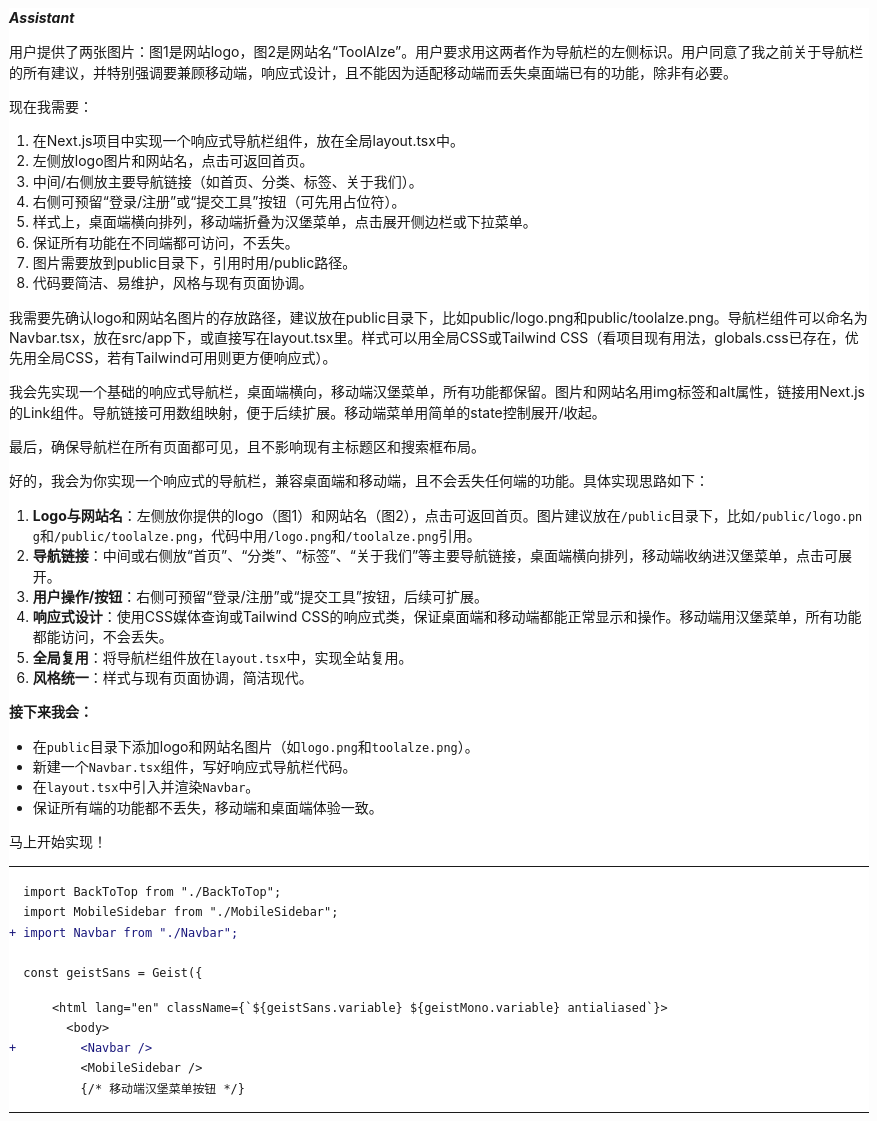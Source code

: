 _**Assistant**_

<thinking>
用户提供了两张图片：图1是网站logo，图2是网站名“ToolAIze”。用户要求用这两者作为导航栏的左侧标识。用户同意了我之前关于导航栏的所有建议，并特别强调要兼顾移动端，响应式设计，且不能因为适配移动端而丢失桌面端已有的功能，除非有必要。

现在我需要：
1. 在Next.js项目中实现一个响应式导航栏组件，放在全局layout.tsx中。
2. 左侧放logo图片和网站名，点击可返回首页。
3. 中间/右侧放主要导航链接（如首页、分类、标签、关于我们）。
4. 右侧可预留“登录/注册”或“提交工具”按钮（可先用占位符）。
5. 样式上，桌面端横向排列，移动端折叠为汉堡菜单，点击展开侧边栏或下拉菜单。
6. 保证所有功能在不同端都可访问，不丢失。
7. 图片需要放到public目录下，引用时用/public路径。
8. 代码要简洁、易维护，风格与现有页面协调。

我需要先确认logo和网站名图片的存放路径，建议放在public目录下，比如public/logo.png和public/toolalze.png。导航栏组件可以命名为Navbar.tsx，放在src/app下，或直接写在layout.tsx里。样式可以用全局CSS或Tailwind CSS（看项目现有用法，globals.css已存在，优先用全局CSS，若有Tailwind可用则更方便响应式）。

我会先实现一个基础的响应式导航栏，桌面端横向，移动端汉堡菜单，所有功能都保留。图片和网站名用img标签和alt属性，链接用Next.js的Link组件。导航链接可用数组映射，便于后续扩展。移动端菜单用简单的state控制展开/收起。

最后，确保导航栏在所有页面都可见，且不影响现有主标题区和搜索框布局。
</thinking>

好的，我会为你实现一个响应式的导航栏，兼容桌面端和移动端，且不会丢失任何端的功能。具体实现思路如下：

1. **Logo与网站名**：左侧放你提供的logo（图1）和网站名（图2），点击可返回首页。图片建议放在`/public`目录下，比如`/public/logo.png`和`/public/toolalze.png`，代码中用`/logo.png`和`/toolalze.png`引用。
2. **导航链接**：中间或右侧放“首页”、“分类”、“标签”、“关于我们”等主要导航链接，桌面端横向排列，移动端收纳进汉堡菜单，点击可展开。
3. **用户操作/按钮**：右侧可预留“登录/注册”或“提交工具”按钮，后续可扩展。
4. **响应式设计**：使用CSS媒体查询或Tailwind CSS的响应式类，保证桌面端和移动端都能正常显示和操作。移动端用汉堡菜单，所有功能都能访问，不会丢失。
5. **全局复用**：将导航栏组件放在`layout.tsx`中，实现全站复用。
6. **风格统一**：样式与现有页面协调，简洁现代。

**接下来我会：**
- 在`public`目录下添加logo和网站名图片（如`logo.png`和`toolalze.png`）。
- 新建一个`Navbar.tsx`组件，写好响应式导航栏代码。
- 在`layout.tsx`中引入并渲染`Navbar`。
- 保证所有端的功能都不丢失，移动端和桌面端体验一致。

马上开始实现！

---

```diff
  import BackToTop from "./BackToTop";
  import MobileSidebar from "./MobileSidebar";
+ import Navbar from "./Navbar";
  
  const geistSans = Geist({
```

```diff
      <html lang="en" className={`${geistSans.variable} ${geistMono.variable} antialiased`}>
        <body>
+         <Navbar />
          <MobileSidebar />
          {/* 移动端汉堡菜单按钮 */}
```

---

• • • • •

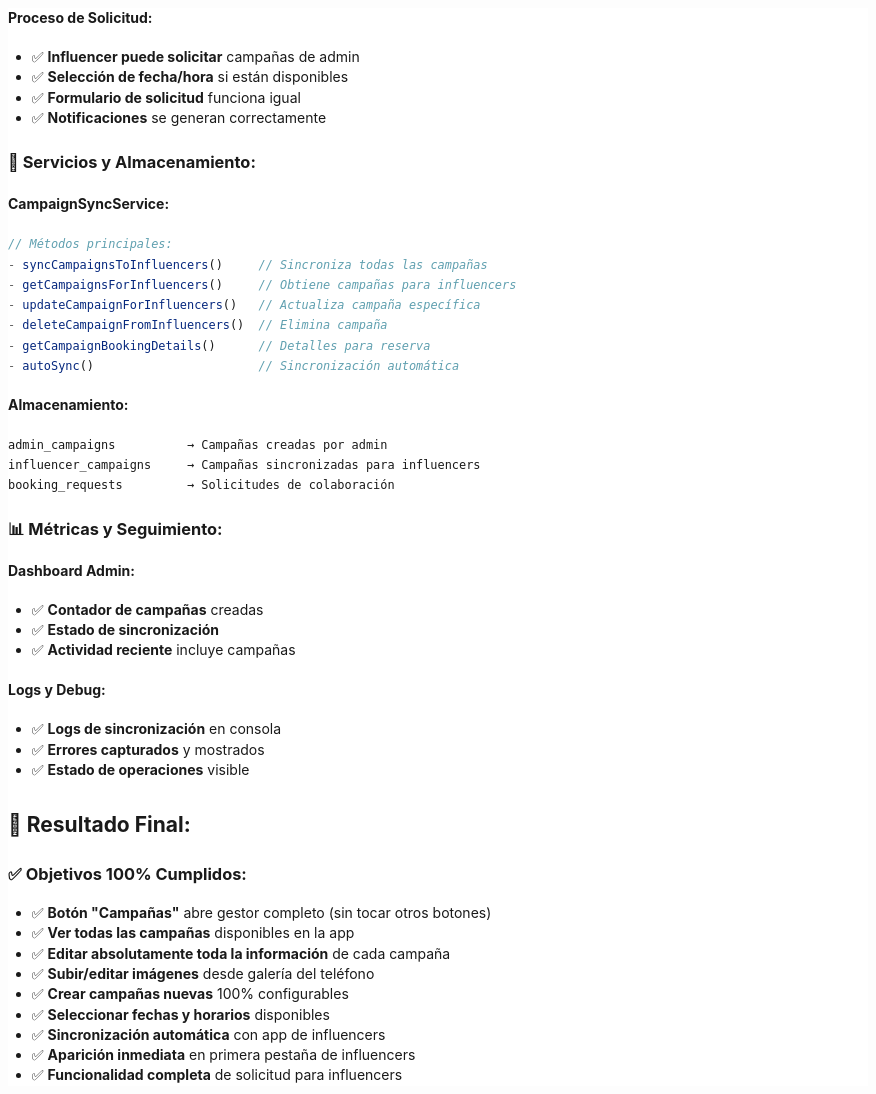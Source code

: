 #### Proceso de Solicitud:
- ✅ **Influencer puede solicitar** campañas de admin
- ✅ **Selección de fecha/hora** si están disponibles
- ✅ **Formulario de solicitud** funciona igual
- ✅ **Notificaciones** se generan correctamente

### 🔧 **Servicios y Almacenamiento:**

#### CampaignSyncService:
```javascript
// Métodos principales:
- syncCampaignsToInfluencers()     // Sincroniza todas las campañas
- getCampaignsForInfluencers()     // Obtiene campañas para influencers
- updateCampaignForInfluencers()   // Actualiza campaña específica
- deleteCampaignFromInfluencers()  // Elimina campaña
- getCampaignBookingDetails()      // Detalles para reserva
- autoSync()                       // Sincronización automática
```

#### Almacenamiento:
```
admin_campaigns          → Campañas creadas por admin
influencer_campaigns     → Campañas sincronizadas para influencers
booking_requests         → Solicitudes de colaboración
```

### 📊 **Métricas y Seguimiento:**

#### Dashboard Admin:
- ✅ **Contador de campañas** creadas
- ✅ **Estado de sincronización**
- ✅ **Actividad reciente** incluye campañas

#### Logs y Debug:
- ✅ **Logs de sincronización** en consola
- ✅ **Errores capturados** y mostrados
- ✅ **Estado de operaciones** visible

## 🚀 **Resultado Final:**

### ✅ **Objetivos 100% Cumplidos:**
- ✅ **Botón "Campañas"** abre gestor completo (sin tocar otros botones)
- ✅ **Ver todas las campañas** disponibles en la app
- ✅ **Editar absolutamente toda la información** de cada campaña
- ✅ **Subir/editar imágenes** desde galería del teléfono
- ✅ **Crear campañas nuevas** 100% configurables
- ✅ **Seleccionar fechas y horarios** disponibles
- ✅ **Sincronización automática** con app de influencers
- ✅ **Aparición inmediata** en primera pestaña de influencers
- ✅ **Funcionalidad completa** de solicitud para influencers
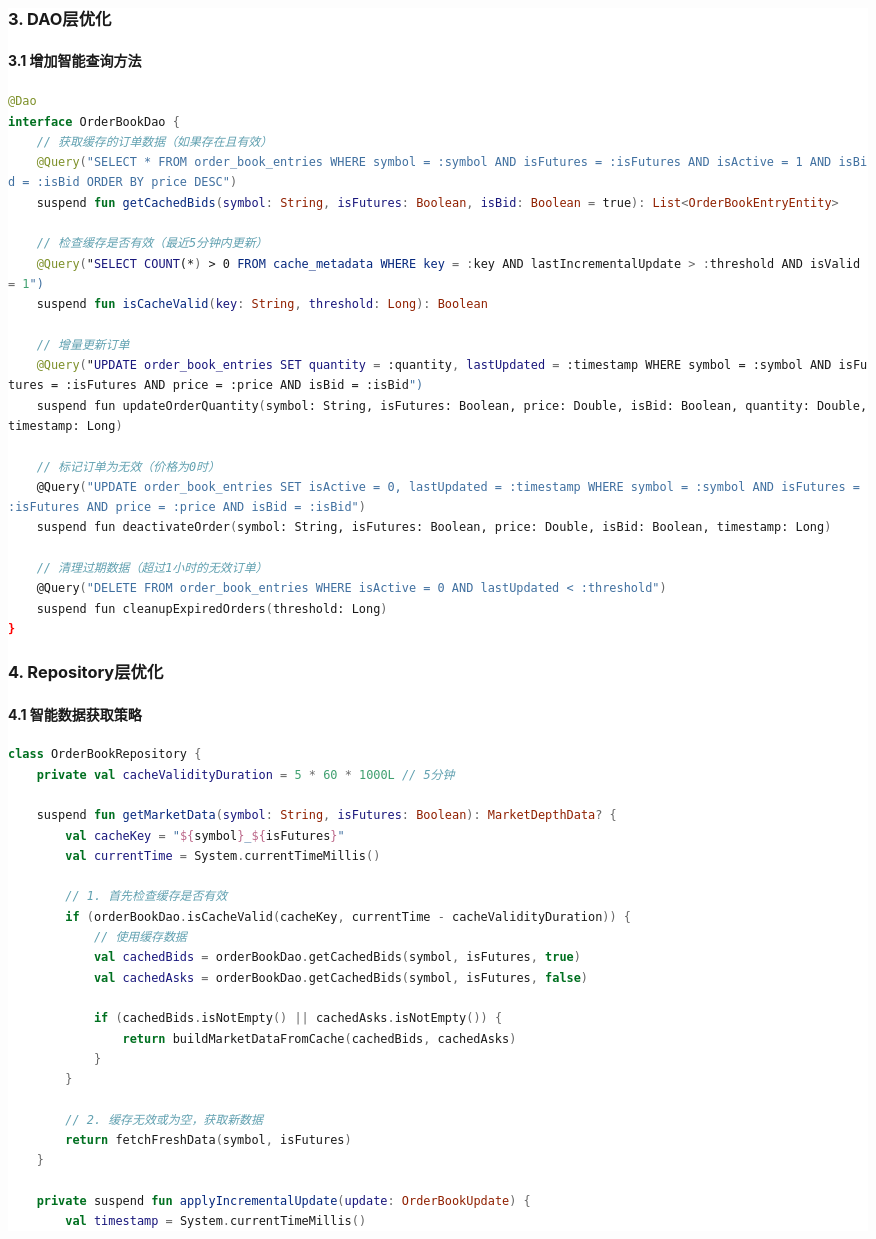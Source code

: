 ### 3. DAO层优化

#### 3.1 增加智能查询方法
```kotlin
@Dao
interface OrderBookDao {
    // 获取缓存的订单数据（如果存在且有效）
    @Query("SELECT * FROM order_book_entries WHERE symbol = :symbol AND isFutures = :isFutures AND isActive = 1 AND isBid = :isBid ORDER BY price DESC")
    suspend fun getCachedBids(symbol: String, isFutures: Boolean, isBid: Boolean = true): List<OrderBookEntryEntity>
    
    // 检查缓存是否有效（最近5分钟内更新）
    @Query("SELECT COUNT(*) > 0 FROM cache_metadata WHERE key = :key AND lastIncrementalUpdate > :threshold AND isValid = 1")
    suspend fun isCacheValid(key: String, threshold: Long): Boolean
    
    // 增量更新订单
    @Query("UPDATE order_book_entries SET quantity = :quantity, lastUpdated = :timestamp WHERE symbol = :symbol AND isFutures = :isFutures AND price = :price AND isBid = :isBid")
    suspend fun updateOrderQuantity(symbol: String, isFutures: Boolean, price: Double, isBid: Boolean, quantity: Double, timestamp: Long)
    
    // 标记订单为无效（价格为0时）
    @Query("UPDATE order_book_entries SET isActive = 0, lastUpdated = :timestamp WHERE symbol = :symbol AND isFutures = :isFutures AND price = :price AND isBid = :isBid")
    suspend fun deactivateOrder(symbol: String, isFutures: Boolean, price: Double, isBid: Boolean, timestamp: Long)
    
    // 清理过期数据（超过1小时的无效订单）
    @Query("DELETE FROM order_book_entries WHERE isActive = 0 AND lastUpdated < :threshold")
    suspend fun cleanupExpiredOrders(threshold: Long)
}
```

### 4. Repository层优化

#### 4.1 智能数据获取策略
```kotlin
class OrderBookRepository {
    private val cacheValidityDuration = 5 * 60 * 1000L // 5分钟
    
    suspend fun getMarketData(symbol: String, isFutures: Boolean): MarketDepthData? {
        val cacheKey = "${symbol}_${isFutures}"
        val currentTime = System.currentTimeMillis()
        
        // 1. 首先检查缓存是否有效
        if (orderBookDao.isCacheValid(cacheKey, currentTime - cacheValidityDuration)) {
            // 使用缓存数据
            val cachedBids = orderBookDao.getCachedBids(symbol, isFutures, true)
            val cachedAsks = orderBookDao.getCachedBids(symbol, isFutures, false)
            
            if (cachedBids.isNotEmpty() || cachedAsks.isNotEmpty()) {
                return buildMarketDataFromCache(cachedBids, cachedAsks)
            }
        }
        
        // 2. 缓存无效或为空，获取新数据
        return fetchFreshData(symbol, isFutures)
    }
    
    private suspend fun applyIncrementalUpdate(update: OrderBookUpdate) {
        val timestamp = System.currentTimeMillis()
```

• • • • •

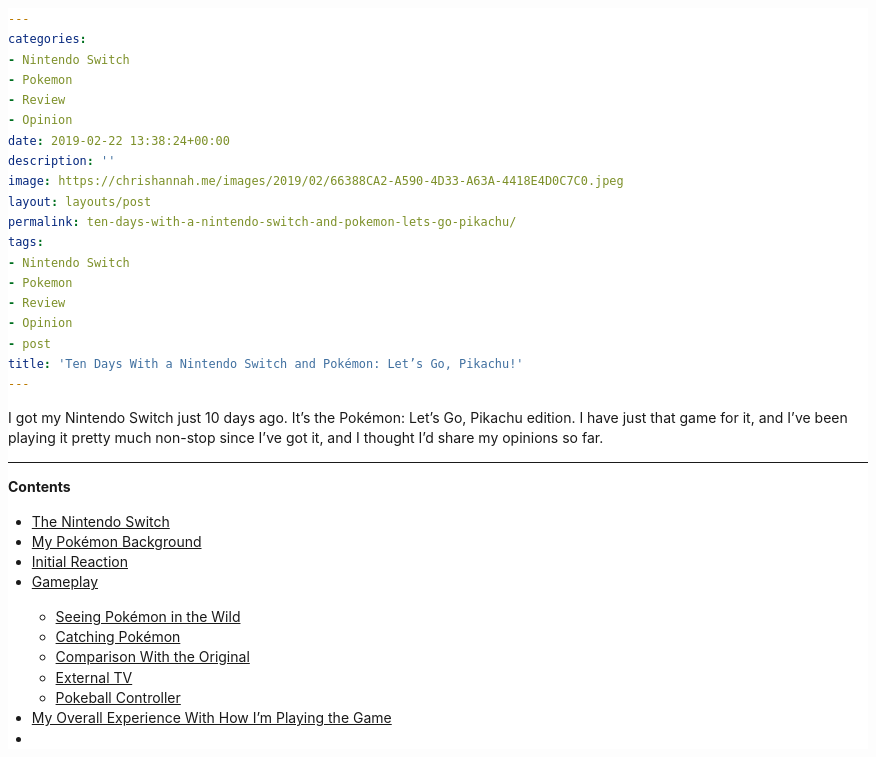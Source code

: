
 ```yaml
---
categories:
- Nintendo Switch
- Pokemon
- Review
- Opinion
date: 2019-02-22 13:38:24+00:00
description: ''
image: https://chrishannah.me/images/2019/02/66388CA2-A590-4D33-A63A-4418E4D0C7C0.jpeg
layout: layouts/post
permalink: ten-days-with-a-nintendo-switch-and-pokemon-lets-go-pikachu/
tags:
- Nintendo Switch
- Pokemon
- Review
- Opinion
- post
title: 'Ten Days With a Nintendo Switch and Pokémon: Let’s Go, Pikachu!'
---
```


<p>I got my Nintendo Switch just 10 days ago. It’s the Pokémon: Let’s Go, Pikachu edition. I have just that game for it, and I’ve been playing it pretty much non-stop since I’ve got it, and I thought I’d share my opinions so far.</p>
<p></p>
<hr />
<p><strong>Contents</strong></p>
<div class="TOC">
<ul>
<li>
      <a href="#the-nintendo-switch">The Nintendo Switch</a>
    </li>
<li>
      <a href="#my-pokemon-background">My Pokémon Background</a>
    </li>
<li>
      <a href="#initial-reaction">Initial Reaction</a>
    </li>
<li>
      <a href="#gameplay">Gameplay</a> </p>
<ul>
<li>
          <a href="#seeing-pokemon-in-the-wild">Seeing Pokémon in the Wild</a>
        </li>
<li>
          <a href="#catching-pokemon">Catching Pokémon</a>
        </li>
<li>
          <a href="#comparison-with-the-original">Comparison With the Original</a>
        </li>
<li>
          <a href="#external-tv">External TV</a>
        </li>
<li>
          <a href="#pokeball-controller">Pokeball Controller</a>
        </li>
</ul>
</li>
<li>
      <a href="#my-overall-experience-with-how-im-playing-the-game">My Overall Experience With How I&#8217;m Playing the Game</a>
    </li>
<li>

• • • • •

#### [EXERCISE DIRECTIONS]
In the records above, find each line that holds the word "提交工具"; copy all such lines.

#### [SOLUTION TO THIS EXERCISE]
4. 右侧可预留“登录/注册”或“提交工具”按钮（可先用占位符）。
3. **用户操作/按钮**：右侧可预留“登录/注册”或“提交工具”按钮，后续可扩展。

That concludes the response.